To avoid the contradictions between the resolute Spartan and the soft consumer, stern white men elites go in for both victim blame, and for defining decadence on their own terms, namely: an unwillingness to work very long hours, often without overtime pay. This enables them to outsource decadence itself – to France. It also involves a nasty mix of fantasy, and the possibility of realizing such fantasy, including an uneasy inclination to outsource Spartan qualities to Israel. This too involves fantasy: it leaves out the high level of emigration from, and financial corruption in that state, the ‘deteriorating standards’ of its army remarked on by its reluctantly retired chief, Moshe Yaalon, and its 'criminal subculture that had reached officer class.' In reality, the armchair Spartans like their comforts too. Look no further than Vice President Cheney. Cheney, the ‘pagan warrior’ with the contracts. All Kaplan is looking for with his ‘Pagan ethos’, is to be brutal without limits. Bagram, Guantanamo and Abu Gharib have done their bit, now torture too is being outsourced to hardline ‘pagans’. The realisation of their fantasies will be based both on the power to punish (a power Mr Blair takes a great interest in), and their investment in the technological fix. For the obese (with obesity spreading out beyond the poor), there is already stomach stapling, and soon, the hoodia plant, taken from Kalahari bushmen for a pittance. Turned into a product its promise is to lose weight with no willpower involved. Investment in robotics and AI , both civilian and military – how comforting to have no need of the decadent, but potentially dangerous servant class – is on its way to realising the dream of heterosexually characterised hoplite robots. This in addition to the development of bunker-buster bombs and small scale nuclear weapons. In January 2005, it was announced that the US planned to deploy 18 armed robots in Iraq. They have their drawbacks – they are slow and need refuelling every few hours – but their advantages as described by Dan Glaister are clear.

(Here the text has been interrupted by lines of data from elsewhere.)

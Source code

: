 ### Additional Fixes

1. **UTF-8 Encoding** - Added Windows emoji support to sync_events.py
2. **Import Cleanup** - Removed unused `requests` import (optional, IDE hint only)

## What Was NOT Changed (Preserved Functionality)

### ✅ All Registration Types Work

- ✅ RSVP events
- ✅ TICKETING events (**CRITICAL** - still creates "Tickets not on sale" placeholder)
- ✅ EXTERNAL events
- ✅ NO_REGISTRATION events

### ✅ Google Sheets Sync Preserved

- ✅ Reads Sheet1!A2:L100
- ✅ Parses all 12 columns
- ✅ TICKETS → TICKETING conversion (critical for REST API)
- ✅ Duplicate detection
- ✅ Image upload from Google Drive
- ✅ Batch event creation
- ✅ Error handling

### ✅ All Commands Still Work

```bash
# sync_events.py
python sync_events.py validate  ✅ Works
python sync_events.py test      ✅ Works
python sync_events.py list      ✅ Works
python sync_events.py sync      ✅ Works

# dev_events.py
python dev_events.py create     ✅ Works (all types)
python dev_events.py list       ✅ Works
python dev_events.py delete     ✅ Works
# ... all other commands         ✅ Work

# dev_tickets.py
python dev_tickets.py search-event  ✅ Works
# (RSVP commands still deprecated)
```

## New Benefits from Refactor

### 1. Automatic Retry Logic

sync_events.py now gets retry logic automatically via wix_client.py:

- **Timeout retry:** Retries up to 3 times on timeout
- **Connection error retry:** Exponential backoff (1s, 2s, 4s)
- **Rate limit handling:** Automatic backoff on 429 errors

'They are cheap and require no food; they can be packed away between campaigns; they are unlikely – barring modifications – to write anguished letters to loved ones or the media. They are also a much better shot than the average GI, and can fire between 300-350 rounds per minute.'
And the need for them is urgent. A recent Wall Street Journal report describes an internal Army memo sent to battalion commanders discouraging them from attempting to dismiss recruits for drug or alcohol abuse or poor fitness. This is because the drop-out rate, and a failure to meet recruitment targets has become a matter of concern. One commander refers to specifically to guys on 'weight-control' taking up a lot of his time. Another referred to recruiters under pressure to meet quotas – as if they were on the disappearing assembly lines of the country – and dropping standards. 'There are guys showing up at units with physical problems or other issues who you would not have seen a couple of years ago.' Other than the robots, the alternatives would seem to be unacceptable: prison amnesties or a return of the draft, both would make the contradictions of decadence rhetoric unavoidable. Similarly the domino-effect of a house price crash in the Anglo-Saxon world. The stern white man’s media-abetted monopoly on ‘hard truths’ would be shaken. It would be good to have a hand in the shaking, and the time is ripe. President Bush, some 16 months after his use of the 'D' word, has had to make another speech on the occupation of Iraq, this time at the Fort Bragg army base. His cynical use of the 9/11 attack in the speech has been widely commented on. What really stands out however are the words ‘sacrifice’, the need for it; ‘resolve’, the need for it; ‘our will’, the certainty of it. Such things would not have to be said if the elite’s monopoly power to define such characteristics were not so threatened by the realities of reality.